Connect-cachify - A NodeJS library to serve concatinated and cached resources

Connect-cachify[https://github.com/mozilla/connect-cachify/] is a NodeJS middleware developed by Mozilla that makes it easy to serve up properly concatenated and cached resources.

While in production mode, connect-cachify serves up your pregenerated production resources with a cache expiration of one year. If not in production mode, individual development resources are served instead, making debugging easy. Connect-cachify does not perform concatenation and minification itself but instead relies on you to do this in your project's build script.

Configuration of connect-cachify is done through the setup function. Setup takes two parameters, assets and options. assets is a dictionary of production to development resources. Each production resource maps to a list its individual development resources.

options is an optional dictionary that can take the following values:

  • prefix - String to prepend to the hash in links. (Default: none)
  • production - Boolean indicating whether to serve development or production resources. (Defaults to true)
  • root - The fully qualified path from which static resources are served. This is the same value that you'd send to the static middleware. (Default: '.')

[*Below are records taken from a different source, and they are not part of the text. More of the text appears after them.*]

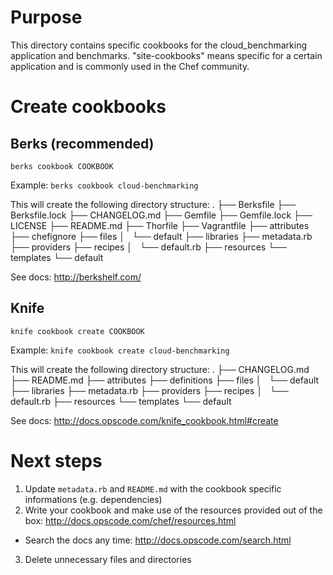 # Purpose
This directory contains specific cookbooks for the cloud_benchmarking application and benchmarks.
"site-cookbooks" means specific for a certain application and is commonly used in the Chef community.


# Create cookbooks

## Berks (recommended)

`berks cookbook COOKBOOK`

Example: `berks cookbook cloud-benchmarking`

This will create the following directory structure:
.
├── Berksfile
├── Berksfile.lock
├── CHANGELOG.md
├── Gemfile
├── Gemfile.lock
├── LICENSE
├── README.md
├── Thorfile
├── Vagrantfile
├── attributes
├── chefignore
├── files
│   └── default
├── libraries
├── metadata.rb
├── providers
├── recipes
│   └── default.rb
├── resources
└── templates
    └── default

See docs: http://berkshelf.com/


## Knife

`knife cookbook create COOKBOOK`

Example: `knife cookbook create cloud-benchmarking`

This will create the following directory structure:
.
├── CHANGELOG.md
├── README.md
├── attributes
├── definitions
├── files
│   └── default
├── libraries
├── metadata.rb
├── providers
├── recipes
│   └── default.rb
├── resources
└── templates
    └── default

See docs: http://docs.opscode.com/knife_cookbook.html#create


# Next steps

1. Update `metadata.rb` and `README.md` with the cookbook specific informations (e.g. dependencies)
2. Write your cookbook and make use of the resources provided out of the box: http://docs.opscode.com/chef/resources.html
  * Search the docs any time: http://docs.opscode.com/search.html
3. Delete unnecessary files and directories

Example of connect-cachify in action

First, let's assume we have a simple HTML file we wish to use with connect-cachify. Our HTML file includes three CSS resources as well as three HTML resources.

...
<head>
  <title>Dashboard: Hamsters of North America</title>
  <link rel="stylesheet" type="text/css" href="/css/reset.css" />
  <link rel="stylesheet" type="text/css" href="/css/common.css" />
  <link rel="stylesheet" type="text/css" href="/css/dashboard.css" />
</head>
<body>
  ...
  <script type="text/javascript" src="/js/lib/jquery.js"></script>
  <script type="text/javascript" src="/js/magick.js"></script>
  <script type="text/javascript" src="/js/laughter.js"></script>
</body>
...

Set up the middleware

Next, include the connect-cachify library in your NodeJS server. Create your production to development resource map and configure the middleware.

...
// Include connect-cachify
const cachify = require('connect-cachify');

// Create a map of production to development resources
var assets = {
  "/js/main.min.js": [
    '/js/lib/jquery.js',
    '/js/magick.js',
    '/js/laughter.js'
  ],
  "/css/dashboard.min.css": [
    '/css/reset.css',
    '/css/common.css',
    '/css/dashboard.css'
  ]
};

// Hook up the connect-cachify middleware
app.use(cachify.setup(assets, {
  root: __dirname,
  production: your_config['use_minified_assets'],
}));
...

To keep code DRY, the asset map can be externalized into its own file and used as configuration to both connect-cachify and your build script.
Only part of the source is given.